Thai Protesters use Harry Potter Symbols to Rebuke Government

Image of Thai protesters with Wands Up Harry Potter gesture from The Guardian

Image from Photograph: Sopa/Rex/Shutterstock via The Guardian

A series of protests and rallies have spread across Thailand, condemning the government. The protesters, many of them high-school and university-aged young people, are using art to circumnavigate the lèse-majesté laws in place, making it a crime to defame, insult, or simply criticize the royal family. By using the images, symbols, and narratives in Harry Potter and the Hunger Games, protesters can critique a government which has acted in eerily parallel to the books’ plots:

  • King Maha Vajiralongkorn was crowned King Rama X of Thailand in 2016, and later the Palace led a campaign that changed the constitution to give the king increased emergency powers.
  • The Thai Crown is closely linked with the Thai military, as the king now has personal control over several influential army units and the Prime Minister previously led a military coup
  • Police have increasingly harassed activists
  • Nearly ten dissidents who have fled the country have “disappeared,” and at least two are confirmed dead
  • Public school students face stricter behavior and personal appearance guidelines set forth by the government.

The imagery and language of Harry Potter are being used by the protestors to call out their government. Many protesters use “Wands Up” gestures using prop wands or glowing cellphone flashlights to evoke imagery of the final battle for Hogwarts against the Deatheaters in the penultimate book. Some dress in Gryffindor colors or witch/wizard robes. A few dress as Deatheaters and hoist gilded gold framed images of Lord Voldemort– gold being the color of The Crown in Thailand.

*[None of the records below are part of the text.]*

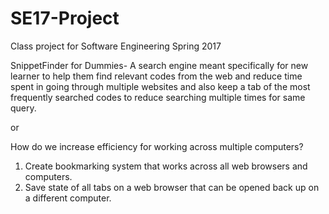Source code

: # SE17-Project
Class project for Software Engineering Spring 2017

SnippetFinder for Dummies- A search engine meant specifically for new learner to help them find relevant codes from the web and reduce time spent in going through multiple websites and also keep a tab of the most frequently searched codes to reduce searching multiple times for same query.

or

How do we increase efficiency for working across multiple computers? 
1. Create bookmarking system that works across all web browsers and computers. 
2. Save state of all tabs on a web browser that can be opened back up on a different computer.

The youngest protesters also use other art forms to tell their stories. The New York Times published a photograph of high-school-aged children performing the Mockingjay Salute. Their article also explains a piece of performance art by one such child protester: she was tied to a chair, a pair of scissors on her lap. Audience members (fellow protesters) are instructed by a nearby sign to cut her hair to the government-mandated crop length– even with the bottom of her earlobe.

Hundreds of young protesters use pop culture iconography, imagery, and narratives to indirectly criticize their government that limits free speech. It is indisputable, at least in Thailand, that art continues to be a powerful tool against oppression.